Di era pandemi, perkuliahan bernuansa daring menjadi solusi yang tepat sekaligus dapat disiasati sebagai penguatan dalam dunia pendidikan, yakni mengupayakan ketaktersampaian informasi atau materi perkuliahan, membaca karakter masing-masing mahasiswa, dan menguak potensi mahasiswa secara tidak langsung. Di sisi lain, bias yang ditimbulkan dari perkuliahan daring, yakni sulit dilacak bahkan membuka ruang manipulasi seirama kemuktahiran media belajar virtual. Gejala ini jangan sampai terabaikan agar tidak menjadi pemicu munculnya pola pikir dan pola tindak mahasiswa ke arah pasraisme.
Potret perkuliahan daring
Potret perkuliahan daring menggambarkan aktivitas mahasiswa cenderung stagnan, banyak bermain-main dengan copypaste, dan nalar mereka terbelenggu oleh kesakralan internet. Mereka ada tetapi tidak mengada. Mereka mengisi kehadiran, menjawab pertanyaan, merespon balik, menanggapi setiap stimulus yang diberikan dosen pengampu. Akan tetapi, ide-ide yang mereka lontarkan, kata-kata yang mereka rangkai, data-data yang mereka sajikan, dan argumen yang mereka tawarkan sebatas daur ulang dari sumber belajar online atau hasil literasi gaya retroaktif. Mereka ada dalam keterpasungan labirin dunia maya.
Dekontruksi makna ada dan mengada
Dalam konteks perkuliahan daring, keberadaan diri bukan sekadar ada, namun keberadaan diri ditandai oleh adanya sinergisitas antara pola pikir dan pola tindak yang mengada. Mahasiswa tidak hanya bertumpu pada olahan kognisi, namun mewarnainya dengan olahan psikomotorik dan afeksi. Ketiga olahan tersebut diramu, diracik, dan diperas sedemikian rupa untuk menghasilkan saripati berupa gagasan yang tajam dan ide yang menukik.
Mahasiswa yang aktif dan kreatif melakukan pengolahan gagasan atau ide menunjukkan adanya aktivitas mengada dalam perkuliahan daring. Dengan kata lain, mahasiswa yang mengada tidak terjebak dalam nuansa plagiasi, manipulasi, dan keburaman validasi interpretasi.
Dekonstruksi makna ada dan mengada berujung pada perolehan hasil perkuliahan daring berwawasan lokal, glokal, dan global. Fenomena perkuliahan pun banyak diwarnai oleh serapan beragam pengetahuan, misalnya pengetahuan faktual, konseptual, prosedural, dan metafisis atau metakognitif.

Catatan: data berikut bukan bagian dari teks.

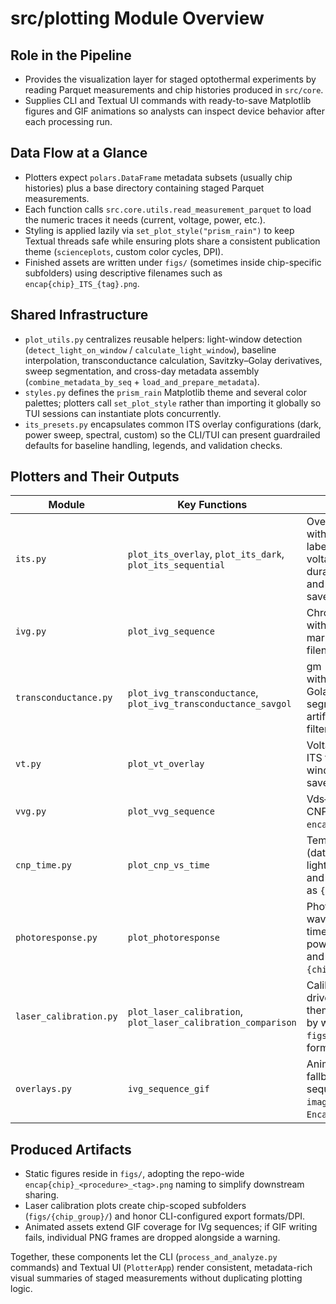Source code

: # src/plotting Module Overview

## Role in the Pipeline
- Provides the visualization layer for staged optothermal experiments by reading Parquet measurements and chip histories produced in `src/core`.
- Supplies CLI and Textual UI commands with ready-to-save Matplotlib figures and GIF animations so analysts can inspect device behavior after each processing run.

## Data Flow at a Glance
- Plotters expect `polars.DataFrame` metadata subsets (usually chip histories) plus a base directory containing staged Parquet measurements.
- Each function calls `src.core.utils.read_measurement_parquet` to load the numeric traces it needs (current, voltage, power, etc.).
- Styling is applied lazily via `set_plot_style("prism_rain")` to keep Textual threads safe while ensuring plots share a consistent publication theme (`scienceplots`, custom color cycles, DPI).
- Finished assets are written under `figs/` (sometimes inside chip-specific subfolders) using descriptive filenames such as `encap{chip}_ITS_{tag}.png`.

## Shared Infrastructure
- `plot_utils.py` centralizes reusable helpers: light-window detection (`detect_light_on_window` / `calculate_light_window`), baseline interpolation, transconductance calculation, Savitzky–Golay derivatives, sweep segmentation, and cross-day metadata assembly (`combine_metadata_by_seq` + `load_and_prepare_metadata`).
- `styles.py` defines the `prism_rain` Matplotlib theme and several color palettes; plotters call `set_plot_style` rather than importing it globally so TUI sessions can instantiate plots concurrently.
- `its_presets.py` encapsulates common ITS overlay configurations (dark, power sweep, spectral, custom) so the CLI/TUI can present guardrailed defaults for baseline handling, legends, and validation checks.

## Plotters and Their Outputs

| Module | Key Functions | Primary Outputs |
| --- | --- | --- |
| `its.py` | `plot_its_overlay`, `plot_its_dark`, `plot_its_sequential` | Overlayed current-vs-time PNGs with configurable baselines, legend labeling (wavelength, Vg, LED voltage, power, datetime), optional duration checks, raw/dark variants, and sequential time-line plots; files saved as `encap{chip}_ITS_*`. |
| `ivg.py` | `plot_ivg_sequence` | Chronological Id–Vg overlays (µA) with optional charge-neutrality markers pulled from derived metrics; filename `encap{chip}_IVg_{tag}.png`. |
| `transconductance.py` | `plot_ivg_transconductance`, `plot_ivg_transconductance_savgol` | gm (dId/dVg) PNGs computed either with numpy gradients or Savitzky–Golay smoothing, using sweep segmentation to avoid reversal artifacts and highlighting raw vs filtered traces. |
| `vt.py` | `plot_vt_overlay` | Voltage-vs-time overlays mirroring ITS features (baseline modes, LED window shading, legend presets) saved as `encap{chip}_Vt_{tag}.png`. |
| `vvg.py` | `plot_vvg_sequence` | Vds–Vg overlays (mV) with optional CNP annotations, stored as `encap{chip}_VVg_{tag}.png`. |
| `cnp_time.py` | `plot_cnp_vs_time` | Temporal Dirac-point evolution plots (datetime vs CNP voltage) with light/dark styling, summary statistics, and auto-formatted date axes; saved as `{chip}_cnp_vs_time.png`. |
| `photoresponse.py` | `plot_photoresponse` | Photoresponse trends vs power, wavelength, gate bias, or experiment time with optional filtering, log-scale power sweeps, wavelength grouping, and annotated statistics; saved as `{chip}_photoresponse_* .png`. |
| `laser_calibration.py` | `plot_laser_calibration`, `plot_laser_calibration_comparison` | Calibration curves mapping laser drive voltage to optical power, themed via CLI config and grouped by wavelength or fiber; outputs live in `figs/{tag}/` with configurable formats/DPI. |
| `overlays.py` | `ivg_sequence_gif` | Animated GIFs (or per-frame PNGs fallback) that replay IVg sweeps sequentially or cumulatively using `imageio`; filenames `Encap{chip}_IVg_sequence_{tag}.gif`. |

## Produced Artifacts
- Static figures reside in `figs/`, adopting the repo-wide `encap{chip}_<procedure>_<tag>.png` naming to simplify downstream sharing.
- Laser calibration plots create chip-scoped subfolders (`figs/{chip_group}/`) and honor CLI-configured export formats/DPI.
- Animated assets extend GIF coverage for IVg sequences; if GIF writing fails, individual PNG frames are dropped alongside a warning.

Together, these components let the CLI (`process_and_analyze.py` commands) and Textual UI (`PlotterApp`) render consistent, metadata-rich visual summaries of staged measurements without duplicating plotting logic.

Dekontruksi makna ada dan mengada dalam konteks perkuliahan daring berorientasi pada terciptanya kerangka berpikir tingkat tinggi melalui komunikasi, kreativitas, kerja sama, dan berpikir kritis secara integral atau menyeluruh. Inilah impian perkuliahan daring yang ideal. Semoga perkuliahan daring yang kita jalani berada dalam impian itu.
Kata ada bukan sekadar hadir atau terlihat dalam perkuliahan daring tetapi hadir dengan aktivitas literasi, yakni berbahasa, berpikir, dan berbudaya. Aktivitas literasi mengisyaratkan sesuatu yang mengada. Dengan kata lain, dekontruksi makna ada dan mengada dalam konteks perkuliahan daring sejalan dengan aktivitas mahasiswa yang melibatkan kemampuan literasi, pengetahuan, keterampilan, sikap, dan penguasaan terhadap teknologi saat ini.